彩菜のいない寂しさを紛らわそうとしたのかも知れない。


「二人っきりの姉弟ってこともありますけど、あまりにも様子が違ったものですから。」

「弟くんってどんな子なの?」

「あ、写真がありますよ? 去年旅行に行った時の家族写真ですけど。」


 神崎さんはスマホを操作して画像を呼び出し、こちらに見せてくれる。

画像には両親らしい男女、小学生くらいの女の子…もとい、神崎さん、そして、坊主頭の少年が写っていた。

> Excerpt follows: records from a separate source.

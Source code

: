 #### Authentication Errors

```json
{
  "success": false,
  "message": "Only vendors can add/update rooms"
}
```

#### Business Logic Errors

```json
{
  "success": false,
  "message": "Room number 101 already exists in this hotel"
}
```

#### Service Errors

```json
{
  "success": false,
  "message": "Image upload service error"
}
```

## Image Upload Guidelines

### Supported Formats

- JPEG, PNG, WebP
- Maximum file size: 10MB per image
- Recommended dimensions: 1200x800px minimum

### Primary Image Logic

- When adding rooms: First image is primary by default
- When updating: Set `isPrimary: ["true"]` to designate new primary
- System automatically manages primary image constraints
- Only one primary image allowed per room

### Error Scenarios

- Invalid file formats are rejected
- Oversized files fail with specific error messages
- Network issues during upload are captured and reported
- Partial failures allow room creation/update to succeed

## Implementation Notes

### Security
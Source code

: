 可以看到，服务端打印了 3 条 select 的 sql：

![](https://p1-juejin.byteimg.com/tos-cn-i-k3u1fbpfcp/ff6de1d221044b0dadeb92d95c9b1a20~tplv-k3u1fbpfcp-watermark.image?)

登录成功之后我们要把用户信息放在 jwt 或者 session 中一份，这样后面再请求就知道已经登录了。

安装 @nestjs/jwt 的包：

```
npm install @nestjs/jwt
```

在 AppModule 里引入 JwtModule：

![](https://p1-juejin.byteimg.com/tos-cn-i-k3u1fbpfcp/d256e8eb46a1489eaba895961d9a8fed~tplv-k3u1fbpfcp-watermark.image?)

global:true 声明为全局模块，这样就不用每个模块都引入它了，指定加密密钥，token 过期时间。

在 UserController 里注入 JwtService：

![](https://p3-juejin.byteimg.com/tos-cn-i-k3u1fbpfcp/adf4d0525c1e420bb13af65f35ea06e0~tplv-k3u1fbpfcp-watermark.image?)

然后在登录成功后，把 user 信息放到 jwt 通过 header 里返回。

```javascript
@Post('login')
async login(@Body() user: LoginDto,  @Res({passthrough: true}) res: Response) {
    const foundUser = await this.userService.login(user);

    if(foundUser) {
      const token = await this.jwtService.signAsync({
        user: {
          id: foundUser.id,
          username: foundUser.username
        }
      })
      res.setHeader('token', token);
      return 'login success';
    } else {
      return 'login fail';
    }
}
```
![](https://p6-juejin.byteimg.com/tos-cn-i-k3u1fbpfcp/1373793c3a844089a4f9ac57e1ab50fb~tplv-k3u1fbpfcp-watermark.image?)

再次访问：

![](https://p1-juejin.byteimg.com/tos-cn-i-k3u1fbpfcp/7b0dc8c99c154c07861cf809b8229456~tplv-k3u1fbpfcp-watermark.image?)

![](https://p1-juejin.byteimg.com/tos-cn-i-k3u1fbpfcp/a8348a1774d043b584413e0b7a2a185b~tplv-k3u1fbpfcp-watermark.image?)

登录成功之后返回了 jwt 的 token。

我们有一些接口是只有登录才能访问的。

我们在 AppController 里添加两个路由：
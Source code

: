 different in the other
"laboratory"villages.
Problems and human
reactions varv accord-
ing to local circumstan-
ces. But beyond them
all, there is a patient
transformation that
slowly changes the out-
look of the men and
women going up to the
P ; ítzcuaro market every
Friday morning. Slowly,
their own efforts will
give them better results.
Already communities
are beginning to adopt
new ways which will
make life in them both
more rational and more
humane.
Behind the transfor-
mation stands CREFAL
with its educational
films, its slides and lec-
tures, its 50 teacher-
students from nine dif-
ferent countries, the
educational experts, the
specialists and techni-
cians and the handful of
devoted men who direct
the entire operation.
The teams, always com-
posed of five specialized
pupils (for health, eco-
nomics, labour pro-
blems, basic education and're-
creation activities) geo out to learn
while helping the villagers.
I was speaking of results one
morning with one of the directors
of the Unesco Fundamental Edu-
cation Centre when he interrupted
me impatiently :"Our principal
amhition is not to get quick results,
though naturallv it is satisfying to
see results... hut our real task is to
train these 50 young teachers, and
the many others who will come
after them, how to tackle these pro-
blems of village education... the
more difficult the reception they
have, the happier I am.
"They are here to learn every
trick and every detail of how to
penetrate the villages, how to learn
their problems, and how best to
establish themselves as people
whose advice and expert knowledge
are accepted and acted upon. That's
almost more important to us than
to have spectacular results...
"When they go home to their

私服の神崎さんは予想どおり可愛い小学生にしか見えないと思っていると…


「御善くん、今失礼なことを考えませんでした?」

「いや、何のこと?」


神崎さん、心を読めるのか…。


「これが弟くんだね?」

「はい、野球部なので今はもっと真っ黒な顔をしてますけど。」


あれ? この顔って…。


「弟くんの名前は何て言うの?」

「京悟って言います。神崎京悟です。いつもはやんちゃ坊主なんですけどね…」

「それが最近はってことか。写真ありがとう。また何かあれば相談に乗るよ。」

「はい、お邪魔してすみませんでした。助かりました。」

「いえいえ、大したことはしてないから。」

「それじゃあ、お先に失礼します。」


 神崎さんは可愛らしくちょこんとおじぎをして、図書室を後にした。

鞄を持っていなかったから、一度教室に戻ってから下校するのだろう。


それにしても、世間は狭すぎるだろ。


 俺は神崎さんが見せてくれた画像に写っていた少年に見覚えがあった。

ということは、今後、彼と何らかの関わりを持つことになれば、神崎さんを巻き込むことになりかねないと言うことだ。

何とも悩ましいところだが、今はまだ、何ごともないことを祈るのみだ。